* _ASSIGNMENT_
Search the entries for the word "sviluppo". Copy every line that holds it.

* _INFORMATION SHOWN_
^^^^
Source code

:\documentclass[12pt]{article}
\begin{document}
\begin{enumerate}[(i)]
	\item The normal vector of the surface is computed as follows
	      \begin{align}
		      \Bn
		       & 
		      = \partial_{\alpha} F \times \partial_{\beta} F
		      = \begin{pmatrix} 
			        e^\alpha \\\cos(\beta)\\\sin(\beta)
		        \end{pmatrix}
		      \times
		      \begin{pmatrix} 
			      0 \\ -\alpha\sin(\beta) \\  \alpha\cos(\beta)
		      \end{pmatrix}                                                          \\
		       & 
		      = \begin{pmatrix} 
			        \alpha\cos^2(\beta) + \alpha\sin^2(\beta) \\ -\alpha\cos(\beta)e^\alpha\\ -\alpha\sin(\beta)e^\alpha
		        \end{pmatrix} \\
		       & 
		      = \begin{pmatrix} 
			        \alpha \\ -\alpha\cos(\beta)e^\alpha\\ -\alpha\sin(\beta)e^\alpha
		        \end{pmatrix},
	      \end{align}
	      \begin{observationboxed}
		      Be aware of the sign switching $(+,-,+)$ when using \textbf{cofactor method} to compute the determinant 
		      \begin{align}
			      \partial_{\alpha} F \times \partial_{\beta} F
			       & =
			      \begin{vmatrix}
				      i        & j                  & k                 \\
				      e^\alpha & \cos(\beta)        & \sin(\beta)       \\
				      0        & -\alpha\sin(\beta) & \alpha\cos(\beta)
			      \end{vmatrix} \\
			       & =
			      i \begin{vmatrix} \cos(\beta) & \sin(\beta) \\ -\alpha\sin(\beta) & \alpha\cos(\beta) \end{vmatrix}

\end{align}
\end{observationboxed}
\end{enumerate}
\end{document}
^^^^
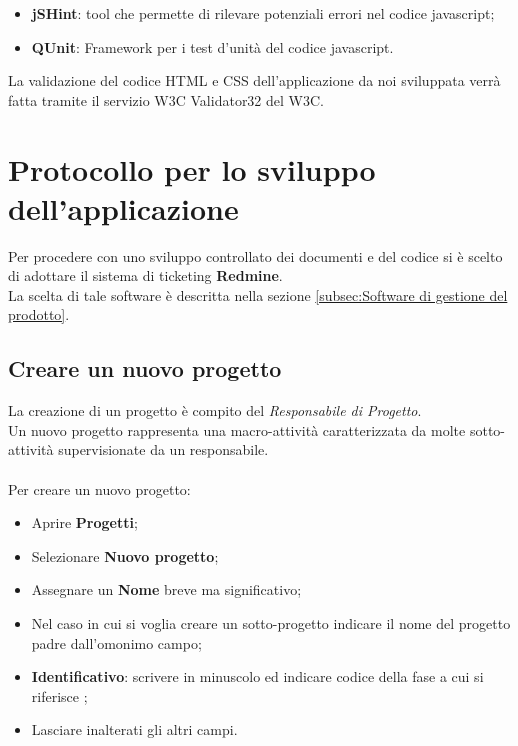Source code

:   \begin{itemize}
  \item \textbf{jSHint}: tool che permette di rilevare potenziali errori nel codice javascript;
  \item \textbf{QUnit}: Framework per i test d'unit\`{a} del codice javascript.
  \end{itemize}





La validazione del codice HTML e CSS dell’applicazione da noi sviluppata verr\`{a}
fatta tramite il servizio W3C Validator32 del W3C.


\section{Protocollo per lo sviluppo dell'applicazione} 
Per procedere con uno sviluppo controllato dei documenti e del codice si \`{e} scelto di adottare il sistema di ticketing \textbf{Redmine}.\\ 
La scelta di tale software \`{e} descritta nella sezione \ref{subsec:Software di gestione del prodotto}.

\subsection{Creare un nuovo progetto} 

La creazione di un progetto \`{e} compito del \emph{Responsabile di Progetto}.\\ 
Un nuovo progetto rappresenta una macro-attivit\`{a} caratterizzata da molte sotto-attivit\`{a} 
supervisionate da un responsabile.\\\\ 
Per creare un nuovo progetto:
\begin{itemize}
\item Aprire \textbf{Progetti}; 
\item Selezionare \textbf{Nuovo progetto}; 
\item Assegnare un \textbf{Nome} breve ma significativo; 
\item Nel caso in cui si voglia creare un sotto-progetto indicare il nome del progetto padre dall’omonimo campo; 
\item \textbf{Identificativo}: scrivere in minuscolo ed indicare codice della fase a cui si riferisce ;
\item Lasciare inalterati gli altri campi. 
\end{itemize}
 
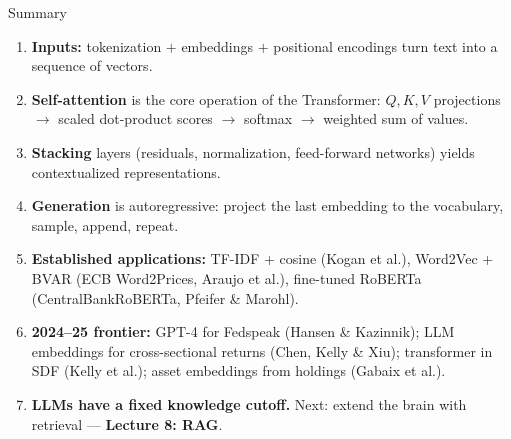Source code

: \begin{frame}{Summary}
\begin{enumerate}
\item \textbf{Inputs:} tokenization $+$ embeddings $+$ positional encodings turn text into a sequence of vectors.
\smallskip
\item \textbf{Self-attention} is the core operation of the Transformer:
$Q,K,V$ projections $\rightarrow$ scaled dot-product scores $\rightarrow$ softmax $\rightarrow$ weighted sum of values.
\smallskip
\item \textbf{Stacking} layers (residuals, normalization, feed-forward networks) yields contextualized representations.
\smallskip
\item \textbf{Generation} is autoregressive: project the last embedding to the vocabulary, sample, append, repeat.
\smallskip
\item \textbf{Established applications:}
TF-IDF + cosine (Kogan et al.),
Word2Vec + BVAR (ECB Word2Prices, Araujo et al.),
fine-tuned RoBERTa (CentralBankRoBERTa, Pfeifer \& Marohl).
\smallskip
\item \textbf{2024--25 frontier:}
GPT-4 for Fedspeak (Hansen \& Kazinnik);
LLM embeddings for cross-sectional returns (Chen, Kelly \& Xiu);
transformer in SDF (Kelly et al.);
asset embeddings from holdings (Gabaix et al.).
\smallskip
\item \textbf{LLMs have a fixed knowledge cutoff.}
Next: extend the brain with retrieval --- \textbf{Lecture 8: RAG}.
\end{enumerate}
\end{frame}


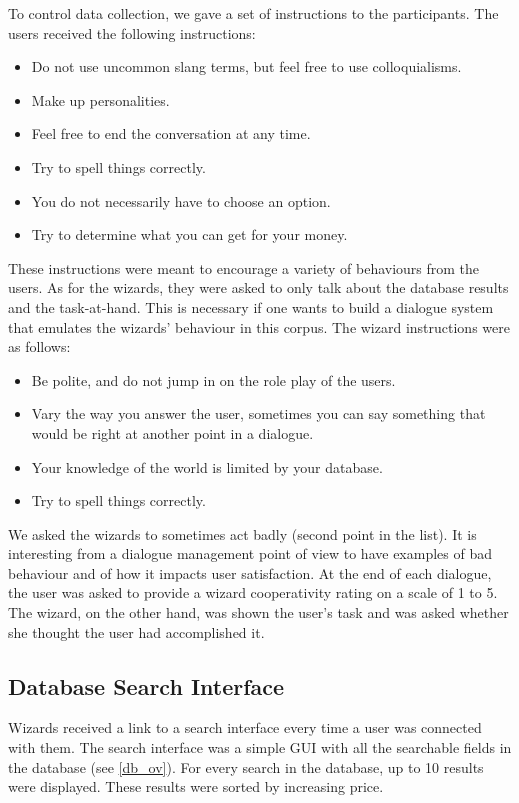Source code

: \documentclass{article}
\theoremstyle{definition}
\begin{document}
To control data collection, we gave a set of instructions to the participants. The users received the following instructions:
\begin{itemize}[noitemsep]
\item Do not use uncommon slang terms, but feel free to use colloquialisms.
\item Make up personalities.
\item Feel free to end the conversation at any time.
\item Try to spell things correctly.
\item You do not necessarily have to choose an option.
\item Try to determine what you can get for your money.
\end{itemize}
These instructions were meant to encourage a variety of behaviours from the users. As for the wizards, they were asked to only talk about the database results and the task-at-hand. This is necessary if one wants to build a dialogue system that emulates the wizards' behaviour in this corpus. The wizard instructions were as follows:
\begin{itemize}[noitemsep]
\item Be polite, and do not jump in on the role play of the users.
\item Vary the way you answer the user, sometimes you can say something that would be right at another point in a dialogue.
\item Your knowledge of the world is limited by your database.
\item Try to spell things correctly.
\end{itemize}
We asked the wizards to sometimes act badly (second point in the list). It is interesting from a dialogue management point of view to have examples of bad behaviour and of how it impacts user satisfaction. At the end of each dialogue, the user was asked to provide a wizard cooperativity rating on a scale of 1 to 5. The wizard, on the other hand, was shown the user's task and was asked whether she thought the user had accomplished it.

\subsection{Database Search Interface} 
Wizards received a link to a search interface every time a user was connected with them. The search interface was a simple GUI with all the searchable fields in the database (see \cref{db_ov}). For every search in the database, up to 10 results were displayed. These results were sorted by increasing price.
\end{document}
^^^^
* _TASK ANSWER_
\section{Protocollo per lo sviluppo dell'applicazione} 
Per procedere con uno sviluppo controllato dei documenti e del codice si \`{e} scelto di adottare il sistema di ticketing \textbf{Redmine}.\\ 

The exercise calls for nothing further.